Records START

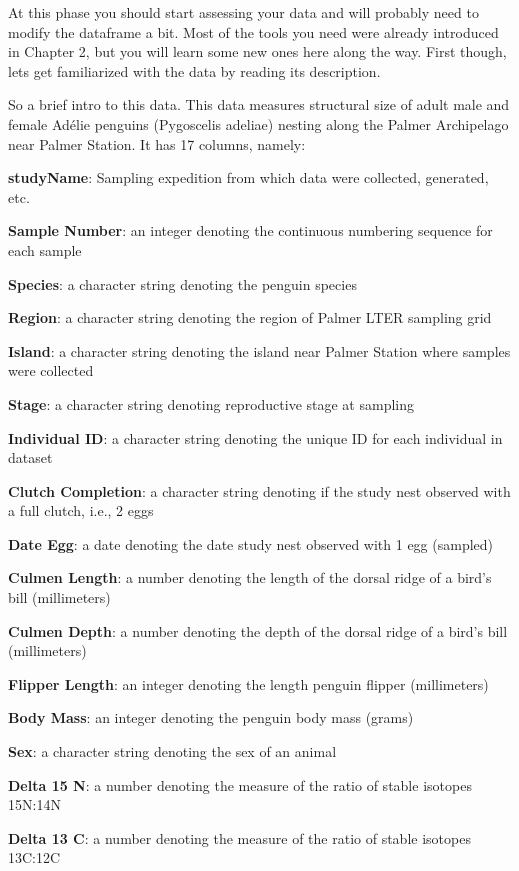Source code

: \documentclass[
]{book}
\begin{document}
At this phase you should start assessing your data and will probably need to modify the dataframe a bit.
Most of the tools you need were already introduced in Chapter 2, but you will learn some new ones here along the way.
First though, lets get familiarized with the data by reading its description.

So a brief intro to this data.
This data measures structural size of adult male and female Adélie penguins (Pygoscelis adeliae) nesting along the Palmer Archipelago near Palmer Station.
It has 17 columns, namely:

\textbf{studyName}: Sampling expedition from which data were collected, generated, etc.

\textbf{Sample Number}: an integer denoting the continuous numbering sequence for each sample

\textbf{Species}: a character string denoting the penguin species

\textbf{Region}: a character string denoting the region of Palmer LTER sampling grid

\textbf{Island}: a character string denoting the island near Palmer Station where samples were collected

\textbf{Stage}: a character string denoting reproductive stage at sampling

\textbf{Individual ID}: a character string denoting the unique ID for each individual in dataset

\textbf{Clutch Completion}: a character string denoting if the study nest observed with a full clutch, i.e., 2 eggs

\textbf{Date Egg}: a date denoting the date study nest observed with 1 egg (sampled)

\textbf{Culmen Length}: a number denoting the length of the dorsal ridge of a bird's bill (millimeters)

\textbf{Culmen Depth}: a number denoting the depth of the dorsal ridge of a bird's bill (millimeters)

\textbf{Flipper Length}: an integer denoting the length penguin flipper (millimeters)

\textbf{Body Mass}: an integer denoting the penguin body mass (grams)

\textbf{Sex}: a character string denoting the sex of an animal

\textbf{Delta 15 N}: a number denoting the measure of the ratio of stable isotopes 15N:14N

\textbf{Delta 13 C}: a number denoting the measure of the ratio of stable isotopes 13C:12C
\end{document}
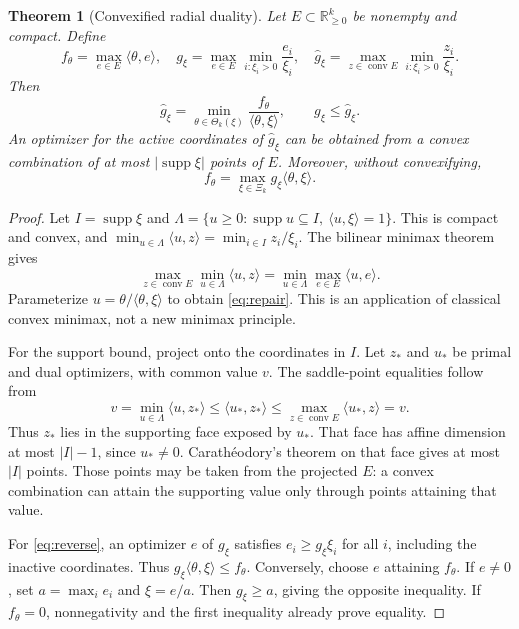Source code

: \documentclass[11pt,a4paper]{article}
\newtheorem{theorem}{Theorem}
\newcommand{\R}{\mathbb R}
\newcommand{\conv}{\operatorname{conv}}
\newcommand{\supp}{\operatorname{supp}}
\begin{document}
\begin{theorem}[Convexified radial duality]\label{thm:convex}
Let \(E\subset\R_{\ge0}^k\) be nonempty and compact. Define
\[
 f_\theta=\max_{e\in E}\langle\theta,e\rangle,\quad
 g_\xi=\max_{e\in E}\min_{i:\xi_i>0}\frac{e_i}{\xi_i},\quad
 \widehat g_\xi=\max_{z\in\conv E}
                    \min_{i:\xi_i>0}\frac{z_i}{\xi_i}.
\]
Then
\begin{equation}
 \widehat g_\xi
 =\min_{\theta\in\Theta_k(\xi)}
       \frac{f_\theta}{\langle\theta,\xi\rangle},
 \qquad g_\xi\le\widehat g_\xi.
 \label{eq:repair}
\end{equation}
An optimizer for the active coordinates of \(\widehat g_\xi\)
can be obtained from a convex combination of at most
\(|\supp\xi|\) points of \(E\). Moreover, without convexifying,
\begin{equation}
 f_\theta=\max_{\xi\in\Xi_k}g_\xi\langle\theta,\xi\rangle.
 \label{eq:reverse}
\end{equation}
\end{theorem}
\begin{proof}
Let \(I=\supp\xi\) and
\(\Lambda=\{u\ge0:\supp u\subseteq I,\ \langle u,\xi\rangle=1\}\).
This is compact and convex, and
\(\min_{u\in\Lambda}\langle u,z\rangle=\min_{i\in I}z_i/\xi_i\).
The bilinear minimax theorem gives
\[
 \max_{z\in\conv E}\min_{u\in\Lambda}\langle u,z\rangle
 =\min_{u\in\Lambda}\max_{e\in E}\langle u,e\rangle.
\]
Parameterize \(u=\theta/\langle\theta,\xi\rangle\) to obtain
\eqref{eq:repair}. This is an application of classical convex
minimax, not a new minimax principle.

For the support bound, project onto the coordinates in \(I\).
Let \(z_*\) and \(u_*\) be primal and dual optimizers, with common
value \(v\). The saddle-point equalities follow from
\[
 v=\min_{u\in\Lambda}\langle u,z_*\rangle
 \le\langle u_*,z_*\rangle
 \le\max_{z\in\conv E}\langle u_*,z\rangle=v.
\]
Thus \(z_*\) lies in the supporting face exposed by \(u_*\).
That face has affine dimension at most \(|I|-1\), since
\(u_*\ne0\). Carath\'eodory's theorem on that face gives at most
\(|I|\) points. Those points may be taken from the projected \(E\):
a convex combination can attain the supporting value only through
points attaining that value.

For \eqref{eq:reverse}, an optimizer \(e\) of \(g_\xi\) satisfies
\(e_i\ge g_\xi\xi_i\) for all \(i\), including the inactive coordinates.
Thus \(g_\xi\langle\theta,\xi\rangle\le f_\theta\).
Conversely, choose \(e\) attaining \(f_\theta\). If \(e\ne0\), set
\(a=\max_i e_i\) and \(\xi=e/a\). Then \(g_\xi\ge a\), giving the
opposite inequality. If \(f_\theta=0\), nonnegativity and the first
inequality already prove equality.
\end{proof}
\end{document}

Records END

- [Problem requirements]: Write down exactly what the lines above say, from the line holding "stable isotopes 15N:14N" through the line holding "u\subseteq I,\ \langle", and nothing more. Do not copy the pictures.

- [Task solution]:
\textbf{Delta 15 N}: a number denoting the measure of the ratio of stable isotopes 15N:14N

\textbf{Delta 13 C}: a number denoting the measure of the ratio of stable isotopes 13C:12C
\end{document}
Source code

: \documentclass[11pt,a4paper]{article}
\newtheorem{theorem}{Theorem}
\newcommand{\R}{\mathbb R}
\newcommand{\conv}{\operatorname{conv}}
\newcommand{\supp}{\operatorname{supp}}
\begin{document}
\begin{theorem}[Convexified radial duality]\label{thm:convex}
Let \(E\subset\R_{\ge0}^k\) be nonempty and compact. Define
\[
 f_\theta=\max_{e\in E}\langle\theta,e\rangle,\quad
 g_\xi=\max_{e\in E}\min_{i:\xi_i>0}\frac{e_i}{\xi_i},\quad
 \widehat g_\xi=\max_{z\in\conv E}
                    \min_{i:\xi_i>0}\frac{z_i}{\xi_i}.
\]
Then
\begin{equation}
 \widehat g_\xi
 =\min_{\theta\in\Theta_k(\xi)}
       \frac{f_\theta}{\langle\theta,\xi\rangle},
 \qquad g_\xi\le\widehat g_\xi.
 \label{eq:repair}
\end{equation}
An optimizer for the active coordinates of \(\widehat g_\xi\)
can be obtained from a convex combination of at most
\(|\supp\xi|\) points of \(E\). Moreover, without convexifying,
\begin{equation}
 f_\theta=\max_{\xi\in\Xi_k}g_\xi\langle\theta,\xi\rangle.
 \label{eq:reverse}
\end{equation}
\end{theorem}
\begin{proof}
Let \(I=\supp\xi\) and
\(\Lambda=\{u\ge0:\supp u\subseteq I,\ \langle u,\xi\rangle=1\}\).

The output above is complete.